Lest it be supposed that the scholars of India lived on the charity of other classes, a condition which is not regarded in the West as honorable, it may be added here in the form of a corollary that charity in India has an altogether different meaning from that in the West. The motives behind such acts in India and the western countries are quite different. According to Hindu theology, the giver of a gift and not the recipient is the beneficiary. Absolutely no sense of pride or self-importance is attached to the bestowing of gifts. Such deeds are always accompanied by a sense of deep humility and thankfulness in the heart of the house-holder. "It is the dharma, which may be translated as the man-ness of man, of every householder to provide handsomely for the needs of a Brahman, and he does this from a sense of religious and social duty as well as from a desire for a religious blessing." It is as much the householder's duty and joy in life to accommodate a Brahman as it is the hope and delight of every mother to comfort her child. To assist a strange scholar in his work is considered no more an act of charity in India than is the support of a son at college in Europe or America. The experiences of Mrs. Margaret E. Noble, an Englishwoman of literary eminence, who went to India for a study of its philosophy, are illustrative of the Hindu psychology in this matter. She relates in her book The Web of Indian Life the story of her residence in the Hindu section of Calcutta. After news reached the neighborhood that she had come to India as a student, she found in front of her door one morning a jar of fresh milk and a basket of provisions left by some unknown visitor. This experience was repeated almost every day of the year until her departure. Yet the donors of these simple presents never made themselves known to Mrs. Noble, nor was she ever questioned by anyone of her neighbors regarding her views on Hindu life. They did not care whether she was friendly or hostile to them in her judgments. The fact that she had come among them as a student was sufficient reason for them to provide for her. India is the only country in the world where poets and priests never starve.

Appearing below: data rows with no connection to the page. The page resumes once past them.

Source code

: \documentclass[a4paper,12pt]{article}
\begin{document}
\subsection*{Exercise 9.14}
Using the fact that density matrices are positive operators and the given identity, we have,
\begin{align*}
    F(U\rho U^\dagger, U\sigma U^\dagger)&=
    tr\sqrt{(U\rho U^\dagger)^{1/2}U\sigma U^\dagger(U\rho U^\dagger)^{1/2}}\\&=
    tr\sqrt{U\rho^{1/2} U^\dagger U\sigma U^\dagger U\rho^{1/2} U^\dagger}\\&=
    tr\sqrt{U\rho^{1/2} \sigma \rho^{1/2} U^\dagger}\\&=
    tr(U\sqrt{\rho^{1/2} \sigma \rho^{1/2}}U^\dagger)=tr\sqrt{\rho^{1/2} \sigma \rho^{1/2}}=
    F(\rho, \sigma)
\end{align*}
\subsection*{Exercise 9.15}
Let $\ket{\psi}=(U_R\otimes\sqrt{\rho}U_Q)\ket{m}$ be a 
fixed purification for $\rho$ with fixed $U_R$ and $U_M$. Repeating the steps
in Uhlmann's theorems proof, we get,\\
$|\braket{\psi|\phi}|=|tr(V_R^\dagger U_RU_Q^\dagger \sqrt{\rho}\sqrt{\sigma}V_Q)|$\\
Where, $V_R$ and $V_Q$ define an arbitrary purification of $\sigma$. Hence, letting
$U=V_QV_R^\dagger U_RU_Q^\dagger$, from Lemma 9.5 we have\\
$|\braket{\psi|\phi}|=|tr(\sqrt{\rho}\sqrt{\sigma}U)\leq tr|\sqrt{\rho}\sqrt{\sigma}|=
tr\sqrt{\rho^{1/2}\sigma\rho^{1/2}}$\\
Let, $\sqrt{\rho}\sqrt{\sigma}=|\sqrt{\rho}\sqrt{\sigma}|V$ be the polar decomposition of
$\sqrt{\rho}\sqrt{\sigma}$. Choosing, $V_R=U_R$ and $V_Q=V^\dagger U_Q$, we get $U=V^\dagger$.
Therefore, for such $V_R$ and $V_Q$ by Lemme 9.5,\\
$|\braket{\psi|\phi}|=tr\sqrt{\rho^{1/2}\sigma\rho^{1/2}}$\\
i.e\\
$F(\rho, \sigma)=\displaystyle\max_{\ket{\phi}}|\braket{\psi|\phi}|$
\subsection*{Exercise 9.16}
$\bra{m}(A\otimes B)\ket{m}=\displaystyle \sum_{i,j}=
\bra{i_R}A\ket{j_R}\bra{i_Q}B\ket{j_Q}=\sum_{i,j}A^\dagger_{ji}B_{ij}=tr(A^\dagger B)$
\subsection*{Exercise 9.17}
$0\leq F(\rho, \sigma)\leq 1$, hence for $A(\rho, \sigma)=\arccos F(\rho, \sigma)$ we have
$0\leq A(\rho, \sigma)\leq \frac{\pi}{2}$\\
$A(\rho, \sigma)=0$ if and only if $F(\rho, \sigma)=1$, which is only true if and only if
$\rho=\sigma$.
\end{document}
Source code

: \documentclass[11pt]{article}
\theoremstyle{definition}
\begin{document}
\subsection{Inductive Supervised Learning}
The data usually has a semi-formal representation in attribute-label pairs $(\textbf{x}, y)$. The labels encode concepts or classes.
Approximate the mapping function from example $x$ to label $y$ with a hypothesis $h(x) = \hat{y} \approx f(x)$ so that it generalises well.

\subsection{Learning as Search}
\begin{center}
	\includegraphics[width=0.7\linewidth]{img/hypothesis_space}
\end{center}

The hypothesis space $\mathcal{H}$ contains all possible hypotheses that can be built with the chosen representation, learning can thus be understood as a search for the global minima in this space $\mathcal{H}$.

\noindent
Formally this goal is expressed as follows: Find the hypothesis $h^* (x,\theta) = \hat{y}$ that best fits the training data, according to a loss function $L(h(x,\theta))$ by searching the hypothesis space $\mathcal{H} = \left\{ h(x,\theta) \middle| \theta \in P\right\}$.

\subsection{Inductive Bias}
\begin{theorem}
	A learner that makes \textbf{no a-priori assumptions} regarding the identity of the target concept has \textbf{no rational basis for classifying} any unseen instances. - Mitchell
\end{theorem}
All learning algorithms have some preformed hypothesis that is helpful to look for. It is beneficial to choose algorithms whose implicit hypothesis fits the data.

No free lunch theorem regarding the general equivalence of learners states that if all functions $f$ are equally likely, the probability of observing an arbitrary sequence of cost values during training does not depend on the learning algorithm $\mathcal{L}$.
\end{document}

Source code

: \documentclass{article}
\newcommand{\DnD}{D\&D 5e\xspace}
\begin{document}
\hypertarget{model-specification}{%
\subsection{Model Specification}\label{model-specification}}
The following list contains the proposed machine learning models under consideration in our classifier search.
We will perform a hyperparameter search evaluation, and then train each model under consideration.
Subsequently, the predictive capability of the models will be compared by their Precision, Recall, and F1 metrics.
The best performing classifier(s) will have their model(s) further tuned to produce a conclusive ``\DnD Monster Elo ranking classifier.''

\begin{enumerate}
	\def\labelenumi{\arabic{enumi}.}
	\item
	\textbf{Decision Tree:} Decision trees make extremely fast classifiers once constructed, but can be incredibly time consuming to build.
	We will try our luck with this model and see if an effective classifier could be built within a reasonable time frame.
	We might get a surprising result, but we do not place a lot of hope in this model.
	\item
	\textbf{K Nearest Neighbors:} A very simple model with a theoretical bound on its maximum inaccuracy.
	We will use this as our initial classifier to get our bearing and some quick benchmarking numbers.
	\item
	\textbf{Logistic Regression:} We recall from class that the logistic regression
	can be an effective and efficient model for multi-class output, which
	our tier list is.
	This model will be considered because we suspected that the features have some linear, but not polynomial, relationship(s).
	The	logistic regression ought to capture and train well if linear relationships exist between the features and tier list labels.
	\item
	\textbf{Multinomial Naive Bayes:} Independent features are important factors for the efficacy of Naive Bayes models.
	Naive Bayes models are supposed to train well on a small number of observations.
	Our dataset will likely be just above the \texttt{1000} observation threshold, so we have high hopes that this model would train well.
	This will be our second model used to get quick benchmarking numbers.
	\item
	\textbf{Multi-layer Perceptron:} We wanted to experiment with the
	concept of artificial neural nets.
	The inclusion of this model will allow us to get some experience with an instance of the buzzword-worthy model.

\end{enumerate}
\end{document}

2. Khashatriyas or the royal and military class were the rulers of the country, and their duty was to protect the other classes. The Khashatriyas constituted the knightly caste of India. They were brave and chivalrous. The enjoyment of the senses and of pleasures subject to such laws as may protect the weak from the strong were the legitimate rewards of this class. Many a deed of extreme heroism committed by this class under the noble impulse to protect justice or to serve Cupid is related in the epic history of India.

"Chivalry taught them the lessons of gaiety and enjoyment. They learned to admire and desire beauty. Unlike the austere ascetic Brahmans, passion and pleasure in the company of woman was sought by the gallant suitors of the warrior class. Women were often objects of jealousy, and they always exercised great power through their beauty and charm. Fine, full-blooded creatures they were, who knew how to get and give love. Both men and women loved superbly and passionately. Their passions were strong and consuming and their thirst for love great." Theirs was a love about which a poet sung:

"Give me your love for a day,
A night, an hour;
If the wages of sin are death,
I am willing to pay.

Oh! Aziza, whom I adore,
Aziza, my one delight,
Only one night-I will die before day,
And trouble your life no more."
(LAWRENCE HOPE.)[Quoted from Otto Rothfield-Women of India.]

3. The Vaishya or the merchant and husbandman class constituted the body of the people. Theoretically they were the equals of the other classes of the Aryan family; but "practically this class together with the fourth caste, namely the Sudras, formed the majority of the population, whose duty it was to support and serve the two upper classes." They managed the business life of the country and were responsible for the maintenance of the other classes. They tilled the soil and managed the entire commercial and industrial affairs of the land. This class was again subdivided into various groups according to their profession. This classification of the middle class of India on the basis of occupation was founded upon a thorough understanding of the laws of heredity-"the purpose being to develop the best qualities through heredity transmission. Thereby an attempt was made to develop further the brain of the scholar, the skill of the craftsman, and the ingenuity of the trader through the cumulative influence of careful selection from generation to generation." By thus shutting different trades and professions into air-tight compartments the Vaishya deprived themselves of the benefits of the infusion of young blood into the old system. While on the one: hand it had the wholesome effect of reducing the evils. of competition to the minimum, on the other it has, gradually tended "to turn arts into crafts and genius into skill."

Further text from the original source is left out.